Verriegelte Zeit; GG 1990; Regie: Sibylle Schönemann

In 1990, worker’s tore down the border post between East and West Germany at Wartha [near Eisenach in Thuringia State], built not too long before. It was here in 1985 that director Sibylle Schönemann crossed to the West under a system known as “Amnesty”, by which the West bought the freedom of convicted east German criminals. (Retrospective Brochure).

‘Criminal’ has a special sense in relation to East Germany. Sibylle, and her husband, were imprisoned after applying for exit visas and thus ‘interfering with State activities. Sibylle and her husband were imprisoned separately and released under this scheme after a year in prison. Following the breakdown of the East German state and the wall Sibylle went back and made a documentary; visiting some of the sites in which she suffered and interviewing people who were in some way involved in the process.
She starts at the border and then moves onto the prison where she was incarcerated. Later she visits the court rooms where she was tried and the DEFA studio where her behaviour ‘created’ problems that led to the sentence and prison.
She talks to people at all these sites. Some are forthcoming, many are tight lipped and do not want to speak on the issues and events. One interesting person is a young women with whom she shared a cell for a time. They conversed in one of the actual cells in the prison. One got a sense of the pressures and privations which were part of the imprisonment.

Verriegelte Zeit; GG 1990; Regie: Sibylle Schönemann

One of the key people was the head of the DEFA studio at that time, Hans Dieter Mäde. He attempts to palm responsibility off onto state officials. Then Sibylle tracks down the head of State Security. He now lives in a house in a rural setting. The local people are uncomplimentary about him. This Party secretary, after a few platitudes, is unwilling to talk. It is clear that he has survived relatively well from the collapse of the DDR.

In disquieting encounters , her subjects accept no responsibility for the injustices they imposed, and the director is faced with the painful processing of the past.
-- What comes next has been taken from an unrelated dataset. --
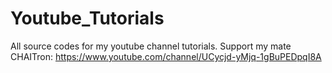 # Youtube_Tutorials
All source codes for my youtube channel tutorials. 
Support my mate CHAITron: https://www.youtube.com/channel/UCycjd-yMjq-1gBuPEDpqI8A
A person who is more forthcoming is Wolfgang Vogel, a lawyer involved in the process of ‘amnesty’. However, in a sign of the new Germany he declines some questions because he is planning a book on the subject.
The film is shot in black and white and the construction ,marrying location film with interviews is very effective, down to the director and the editor Gudrun Steinbrück. Both the cinematography by Thomas Plenert and sound by Ronald Gohike is good. And there is judicious use of music by Tamás Kahane. We were fortunate to watch the film in an original 35mm print in good condition. Alongside the films actually produced in the DDR before 1990 this was a revealing but also questioning documentary.